Abstract

The early volcanic history and structural development of Olympus Mons, Mars, has been obscured by the formation of the large circum-Olympus aureole deposits in the Early Amazonian. Mars Orbiter Laser Altimeter data reveal an enormous preaureole extrusive flow unit in Amazonis Planitia that is more than 300 km wide and extends ∼1800 km radially away from the Olympus Mons aureole. We interpret this volcanic unit to represent proto–Olympus Mons lava flows emplaced during the latest Hesperian or earliest Amazonian.
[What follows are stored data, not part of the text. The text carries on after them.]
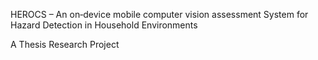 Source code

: HEROCS – An on‐device mobile computer vision assessment System for Hazard Detection in Household Environments

A Thesis Research Project
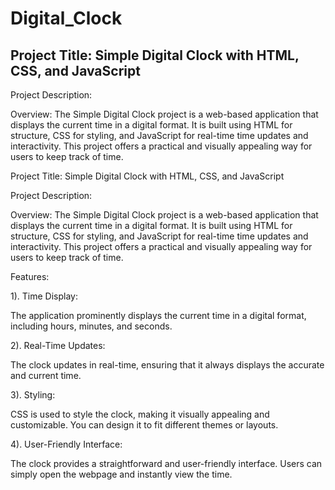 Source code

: # Digital_Clock

## Project Title: Simple Digital Clock with HTML, CSS, and JavaScript

Project Description:

Overview:
The Simple Digital Clock project is a web-based application that displays the current time in a digital format. It is built using HTML for structure, CSS for styling, and JavaScript for real-time time updates and interactivity. This project offers a practical and visually appealing way for users to keep track of time.


Project Title: Simple Digital Clock with HTML, CSS, and JavaScript

Project Description:

Overview:
The Simple Digital Clock project is a web-based application that displays the current time in a digital format. It is built using HTML for structure, CSS for styling, and JavaScript for real-time time updates and interactivity. This project offers a practical and visually appealing way for users to keep track of time.

Features:

1). Time Display:

The application prominently displays the current time in a digital format, including hours, minutes, and seconds.

2). Real-Time Updates:

The clock updates in real-time, ensuring that it always displays the accurate and current time.

3). Styling:

CSS is used to style the clock, making it visually appealing and customizable. You can design it to fit different themes or layouts.

4). User-Friendly Interface:

The clock provides a straightforward and user-friendly interface. Users can simply open the webpage and instantly view the time.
The orientation and localization of the deposits appear to be due to channeling of the flows into a broad depression between the generally north dipping slope of Amazonis Planitia and the southwestward-dipping slope of the Alba Patera flanks. Formation of the aureole blocked this depression and caused subsequent summit flows to pond in the circum- Olympus trough and flow around the aureole lobes. Emplacement of this proto- Olympus flow unit formed a barrier along the northern margin of Amazonis Planitia, causing ponding of later lava flows and outflow channel events debouching there. The large volume and great lateral extent of the unit imply abundant magma supply and high effusion rates during the initial stages of Olympus Mons construction; this unit may be the result of the initial impingement of a melt-rich mantle plume head.